Requirement: Would you transcribe exactly the lines from the beginning of the records below through the line with "HTTP GET 请求（包括", both included, omitting the pictures?

START The records

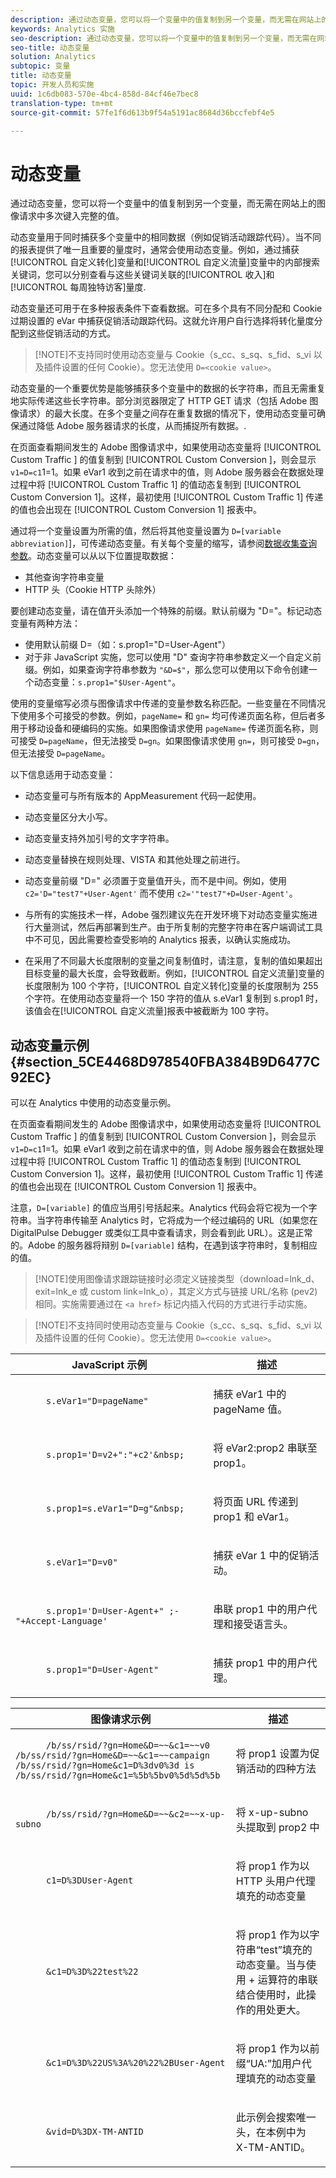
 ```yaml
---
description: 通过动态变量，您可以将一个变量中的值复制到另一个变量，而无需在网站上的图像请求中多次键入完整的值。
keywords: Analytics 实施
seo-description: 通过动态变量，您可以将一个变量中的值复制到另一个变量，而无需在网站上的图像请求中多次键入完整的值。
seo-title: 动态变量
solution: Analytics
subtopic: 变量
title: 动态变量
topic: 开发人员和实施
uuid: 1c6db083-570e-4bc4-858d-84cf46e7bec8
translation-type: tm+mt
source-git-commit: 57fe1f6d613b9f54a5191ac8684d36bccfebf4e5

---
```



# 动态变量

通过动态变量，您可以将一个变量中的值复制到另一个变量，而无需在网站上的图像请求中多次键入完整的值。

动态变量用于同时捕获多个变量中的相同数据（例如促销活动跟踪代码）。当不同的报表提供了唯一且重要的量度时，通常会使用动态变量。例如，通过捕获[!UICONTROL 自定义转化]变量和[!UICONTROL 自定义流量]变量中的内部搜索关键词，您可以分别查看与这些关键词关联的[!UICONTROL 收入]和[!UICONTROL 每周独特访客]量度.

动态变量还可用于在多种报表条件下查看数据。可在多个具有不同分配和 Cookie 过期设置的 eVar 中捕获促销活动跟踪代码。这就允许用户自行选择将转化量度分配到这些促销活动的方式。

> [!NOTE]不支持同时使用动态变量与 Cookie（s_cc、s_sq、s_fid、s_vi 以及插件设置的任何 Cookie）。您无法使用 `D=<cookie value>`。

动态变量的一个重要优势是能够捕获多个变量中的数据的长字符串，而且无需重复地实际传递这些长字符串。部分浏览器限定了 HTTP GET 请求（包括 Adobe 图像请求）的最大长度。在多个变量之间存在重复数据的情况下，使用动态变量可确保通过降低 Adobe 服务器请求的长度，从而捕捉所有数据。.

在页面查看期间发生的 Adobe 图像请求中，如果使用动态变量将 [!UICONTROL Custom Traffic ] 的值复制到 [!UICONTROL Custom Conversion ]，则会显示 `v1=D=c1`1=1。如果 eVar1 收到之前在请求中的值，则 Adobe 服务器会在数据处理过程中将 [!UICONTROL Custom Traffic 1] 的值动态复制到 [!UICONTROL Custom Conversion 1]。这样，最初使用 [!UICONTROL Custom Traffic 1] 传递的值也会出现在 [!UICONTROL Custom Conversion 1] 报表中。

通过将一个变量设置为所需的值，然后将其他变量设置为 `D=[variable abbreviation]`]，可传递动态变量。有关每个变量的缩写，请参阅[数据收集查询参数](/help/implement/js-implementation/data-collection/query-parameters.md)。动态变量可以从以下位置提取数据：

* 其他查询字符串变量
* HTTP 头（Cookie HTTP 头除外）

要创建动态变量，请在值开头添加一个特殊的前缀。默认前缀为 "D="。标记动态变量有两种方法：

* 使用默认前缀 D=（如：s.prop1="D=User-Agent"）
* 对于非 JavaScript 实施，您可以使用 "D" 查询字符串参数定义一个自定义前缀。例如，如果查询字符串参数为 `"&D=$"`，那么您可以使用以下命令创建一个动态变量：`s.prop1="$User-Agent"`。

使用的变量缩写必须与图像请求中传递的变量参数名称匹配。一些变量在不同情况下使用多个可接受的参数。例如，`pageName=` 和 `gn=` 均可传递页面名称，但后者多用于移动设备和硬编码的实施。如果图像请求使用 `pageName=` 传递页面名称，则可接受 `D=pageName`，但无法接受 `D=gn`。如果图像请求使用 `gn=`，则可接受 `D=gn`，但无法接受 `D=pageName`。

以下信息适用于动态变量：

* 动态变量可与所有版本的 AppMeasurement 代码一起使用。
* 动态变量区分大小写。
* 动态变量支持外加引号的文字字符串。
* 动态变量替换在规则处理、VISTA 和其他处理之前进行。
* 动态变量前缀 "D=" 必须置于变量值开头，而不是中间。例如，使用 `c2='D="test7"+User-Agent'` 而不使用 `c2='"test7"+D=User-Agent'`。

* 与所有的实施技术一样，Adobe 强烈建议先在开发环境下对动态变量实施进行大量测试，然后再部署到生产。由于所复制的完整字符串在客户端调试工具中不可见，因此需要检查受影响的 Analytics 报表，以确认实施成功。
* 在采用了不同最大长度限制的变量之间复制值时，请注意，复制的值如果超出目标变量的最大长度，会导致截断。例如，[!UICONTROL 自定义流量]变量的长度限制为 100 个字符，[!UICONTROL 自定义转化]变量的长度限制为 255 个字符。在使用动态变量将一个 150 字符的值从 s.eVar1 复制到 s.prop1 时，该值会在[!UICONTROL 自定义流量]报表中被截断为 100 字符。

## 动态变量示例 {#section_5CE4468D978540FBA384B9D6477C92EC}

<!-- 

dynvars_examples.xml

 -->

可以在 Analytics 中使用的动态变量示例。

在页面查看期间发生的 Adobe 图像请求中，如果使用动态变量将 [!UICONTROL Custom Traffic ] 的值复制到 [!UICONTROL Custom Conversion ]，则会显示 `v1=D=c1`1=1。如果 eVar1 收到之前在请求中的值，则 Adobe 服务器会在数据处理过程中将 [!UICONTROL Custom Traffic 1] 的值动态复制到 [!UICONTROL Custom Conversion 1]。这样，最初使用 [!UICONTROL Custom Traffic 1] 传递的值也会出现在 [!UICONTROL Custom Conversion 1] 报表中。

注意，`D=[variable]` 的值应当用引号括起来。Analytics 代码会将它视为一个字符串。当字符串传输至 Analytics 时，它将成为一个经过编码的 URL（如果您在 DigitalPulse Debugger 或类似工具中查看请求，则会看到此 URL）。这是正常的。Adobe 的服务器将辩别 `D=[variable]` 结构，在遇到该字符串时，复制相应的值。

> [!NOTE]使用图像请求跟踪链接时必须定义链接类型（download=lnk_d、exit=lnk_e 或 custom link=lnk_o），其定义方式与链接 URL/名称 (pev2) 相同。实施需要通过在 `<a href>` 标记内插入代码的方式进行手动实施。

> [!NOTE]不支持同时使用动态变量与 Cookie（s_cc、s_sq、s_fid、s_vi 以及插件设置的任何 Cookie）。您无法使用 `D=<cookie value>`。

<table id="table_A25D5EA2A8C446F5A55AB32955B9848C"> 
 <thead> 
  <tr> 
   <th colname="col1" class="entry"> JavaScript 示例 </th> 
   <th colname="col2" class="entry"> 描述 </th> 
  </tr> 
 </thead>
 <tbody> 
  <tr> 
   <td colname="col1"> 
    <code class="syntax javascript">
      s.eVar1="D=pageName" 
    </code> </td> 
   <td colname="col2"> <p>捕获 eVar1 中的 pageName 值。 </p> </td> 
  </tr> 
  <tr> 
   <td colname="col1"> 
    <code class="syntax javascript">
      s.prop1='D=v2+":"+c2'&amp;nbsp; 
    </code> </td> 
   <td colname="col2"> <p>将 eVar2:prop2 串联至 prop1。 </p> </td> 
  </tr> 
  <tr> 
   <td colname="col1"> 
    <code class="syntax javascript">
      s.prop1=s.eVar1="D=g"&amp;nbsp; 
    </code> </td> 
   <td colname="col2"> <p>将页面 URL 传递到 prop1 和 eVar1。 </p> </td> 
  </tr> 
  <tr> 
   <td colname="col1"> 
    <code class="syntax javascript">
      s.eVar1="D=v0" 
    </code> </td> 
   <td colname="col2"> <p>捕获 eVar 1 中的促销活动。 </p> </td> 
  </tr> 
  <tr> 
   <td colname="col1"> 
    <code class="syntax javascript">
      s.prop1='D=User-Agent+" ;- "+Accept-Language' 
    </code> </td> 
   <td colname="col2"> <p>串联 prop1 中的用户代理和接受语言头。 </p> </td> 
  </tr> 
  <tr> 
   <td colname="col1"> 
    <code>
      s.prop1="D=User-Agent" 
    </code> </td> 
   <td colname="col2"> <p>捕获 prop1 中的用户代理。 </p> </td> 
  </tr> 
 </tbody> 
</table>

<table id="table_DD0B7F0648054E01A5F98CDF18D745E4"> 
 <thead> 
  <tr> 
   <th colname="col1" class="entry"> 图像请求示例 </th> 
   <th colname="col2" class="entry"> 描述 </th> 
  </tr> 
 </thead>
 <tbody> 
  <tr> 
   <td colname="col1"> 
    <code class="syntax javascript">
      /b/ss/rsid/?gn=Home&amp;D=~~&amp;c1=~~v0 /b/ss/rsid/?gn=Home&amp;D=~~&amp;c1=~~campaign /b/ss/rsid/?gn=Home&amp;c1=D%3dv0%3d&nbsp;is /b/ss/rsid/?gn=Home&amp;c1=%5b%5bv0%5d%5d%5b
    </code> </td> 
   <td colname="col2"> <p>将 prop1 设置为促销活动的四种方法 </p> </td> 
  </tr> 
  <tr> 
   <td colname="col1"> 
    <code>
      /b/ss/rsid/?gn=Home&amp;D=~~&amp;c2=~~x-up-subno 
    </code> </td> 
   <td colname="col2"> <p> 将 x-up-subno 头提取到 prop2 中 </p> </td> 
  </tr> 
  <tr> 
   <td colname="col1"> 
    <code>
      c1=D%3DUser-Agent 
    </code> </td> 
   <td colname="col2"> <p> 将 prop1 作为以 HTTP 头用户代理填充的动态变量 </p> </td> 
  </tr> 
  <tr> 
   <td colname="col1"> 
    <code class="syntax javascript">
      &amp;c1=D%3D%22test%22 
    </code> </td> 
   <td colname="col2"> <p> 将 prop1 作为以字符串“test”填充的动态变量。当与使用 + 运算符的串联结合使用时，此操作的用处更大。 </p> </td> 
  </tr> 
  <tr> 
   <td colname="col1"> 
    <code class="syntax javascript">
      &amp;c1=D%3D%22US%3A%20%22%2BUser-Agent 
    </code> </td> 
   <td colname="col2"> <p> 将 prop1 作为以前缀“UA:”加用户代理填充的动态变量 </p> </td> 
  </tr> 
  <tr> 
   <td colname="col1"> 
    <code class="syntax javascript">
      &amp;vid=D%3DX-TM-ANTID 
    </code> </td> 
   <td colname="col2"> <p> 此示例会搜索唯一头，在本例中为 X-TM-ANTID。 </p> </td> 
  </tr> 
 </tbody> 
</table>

END The records

Response for this exercise:
 ```yaml
---
description: 通过动态变量，您可以将一个变量中的值复制到另一个变量，而无需在网站上的图像请求中多次键入完整的值。
keywords: Analytics 实施
seo-description: 通过动态变量，您可以将一个变量中的值复制到另一个变量，而无需在网站上的图像请求中多次键入完整的值。
seo-title: 动态变量
solution: Analytics
subtopic: 变量
title: 动态变量
topic: 开发人员和实施
uuid: 1c6db083-570e-4bc4-858d-84cf46e7bec8
translation-type: tm+mt
source-git-commit: 57fe1f6d613b9f54a5191ac8684d36bccfebf4e5

---
```



# 动态变量

通过动态变量，您可以将一个变量中的值复制到另一个变量，而无需在网站上的图像请求中多次键入完整的值。

动态变量用于同时捕获多个变量中的相同数据（例如促销活动跟踪代码）。当不同的报表提供了唯一且重要的量度时，通常会使用动态变量。例如，通过捕获[!UICONTROL 自定义转化]变量和[!UICONTROL 自定义流量]变量中的内部搜索关键词，您可以分别查看与这些关键词关联的[!UICONTROL 收入]和[!UICONTROL 每周独特访客]量度.

动态变量还可用于在多种报表条件下查看数据。可在多个具有不同分配和 Cookie 过期设置的 eVar 中捕获促销活动跟踪代码。这就允许用户自行选择将转化量度分配到这些促销活动的方式。

> [!NOTE]不支持同时使用动态变量与 Cookie（s_cc、s_sq、s_fid、s_vi 以及插件设置的任何 Cookie）。您无法使用 `D=<cookie value>`。

动态变量的一个重要优势是能够捕获多个变量中的数据的长字符串，而且无需重复地实际传递这些长字符串。部分浏览器限定了 HTTP GET 请求（包括 Adobe 图像请求）的最大长度。在多个变量之间存在重复数据的情况下，使用动态变量可确保通过降低 Adobe 服务器请求的长度，从而捕捉所有数据。.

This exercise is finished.